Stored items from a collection
# # # # # # #

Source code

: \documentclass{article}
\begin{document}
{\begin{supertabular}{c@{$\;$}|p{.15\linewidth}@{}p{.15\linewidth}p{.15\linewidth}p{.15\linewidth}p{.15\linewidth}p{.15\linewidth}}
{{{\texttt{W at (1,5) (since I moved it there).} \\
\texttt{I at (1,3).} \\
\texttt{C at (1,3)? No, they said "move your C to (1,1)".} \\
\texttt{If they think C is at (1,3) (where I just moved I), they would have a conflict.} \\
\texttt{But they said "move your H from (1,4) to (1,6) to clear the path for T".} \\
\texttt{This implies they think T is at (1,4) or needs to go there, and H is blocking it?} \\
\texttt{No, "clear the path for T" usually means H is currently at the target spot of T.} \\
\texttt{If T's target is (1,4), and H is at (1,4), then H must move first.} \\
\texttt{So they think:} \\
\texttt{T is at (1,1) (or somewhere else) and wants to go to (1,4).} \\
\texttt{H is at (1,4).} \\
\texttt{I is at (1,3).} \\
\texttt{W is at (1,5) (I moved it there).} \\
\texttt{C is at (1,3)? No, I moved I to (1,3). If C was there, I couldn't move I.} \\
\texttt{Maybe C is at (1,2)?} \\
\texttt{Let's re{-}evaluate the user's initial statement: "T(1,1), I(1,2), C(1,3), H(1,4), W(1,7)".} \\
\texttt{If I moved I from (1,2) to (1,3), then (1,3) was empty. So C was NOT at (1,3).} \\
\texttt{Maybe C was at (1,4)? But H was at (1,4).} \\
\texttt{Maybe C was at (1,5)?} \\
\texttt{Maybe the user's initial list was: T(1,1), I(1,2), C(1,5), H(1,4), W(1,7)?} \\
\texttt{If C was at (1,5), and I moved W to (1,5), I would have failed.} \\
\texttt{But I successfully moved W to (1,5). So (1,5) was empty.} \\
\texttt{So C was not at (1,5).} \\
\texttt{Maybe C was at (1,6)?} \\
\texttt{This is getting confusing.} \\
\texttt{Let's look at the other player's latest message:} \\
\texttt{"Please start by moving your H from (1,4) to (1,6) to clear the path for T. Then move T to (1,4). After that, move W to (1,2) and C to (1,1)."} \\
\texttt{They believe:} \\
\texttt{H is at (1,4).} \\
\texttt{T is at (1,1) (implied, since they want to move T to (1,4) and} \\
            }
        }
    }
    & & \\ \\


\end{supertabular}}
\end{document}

# # # # # # #

Problem:
The lines above from the one containing "moved I from" through the one containing "look at the" are to be set down exactly, and no others.

Response:
\texttt{If I moved I from (1,2) to (1,3), then (1,3) was empty. So C was NOT at (1,3).} \\
\texttt{Maybe C was at (1,4)? But H was at (1,4).} \\
\texttt{Maybe C was at (1,5)?} \\
\texttt{Maybe the user's initial list was: T(1,1), I(1,2), C(1,5), H(1,4), W(1,7)?} \\
\texttt{If C was at (1,5), and I moved W to (1,5), I would have failed.} \\
\texttt{But I successfully moved W to (1,5). So (1,5) was empty.} \\
\texttt{So C was not at (1,5).} \\
\texttt{Maybe C was at (1,6)?} \\
\texttt{This is getting confusing.} \\
\texttt{Let's look at the other player's latest message:} \\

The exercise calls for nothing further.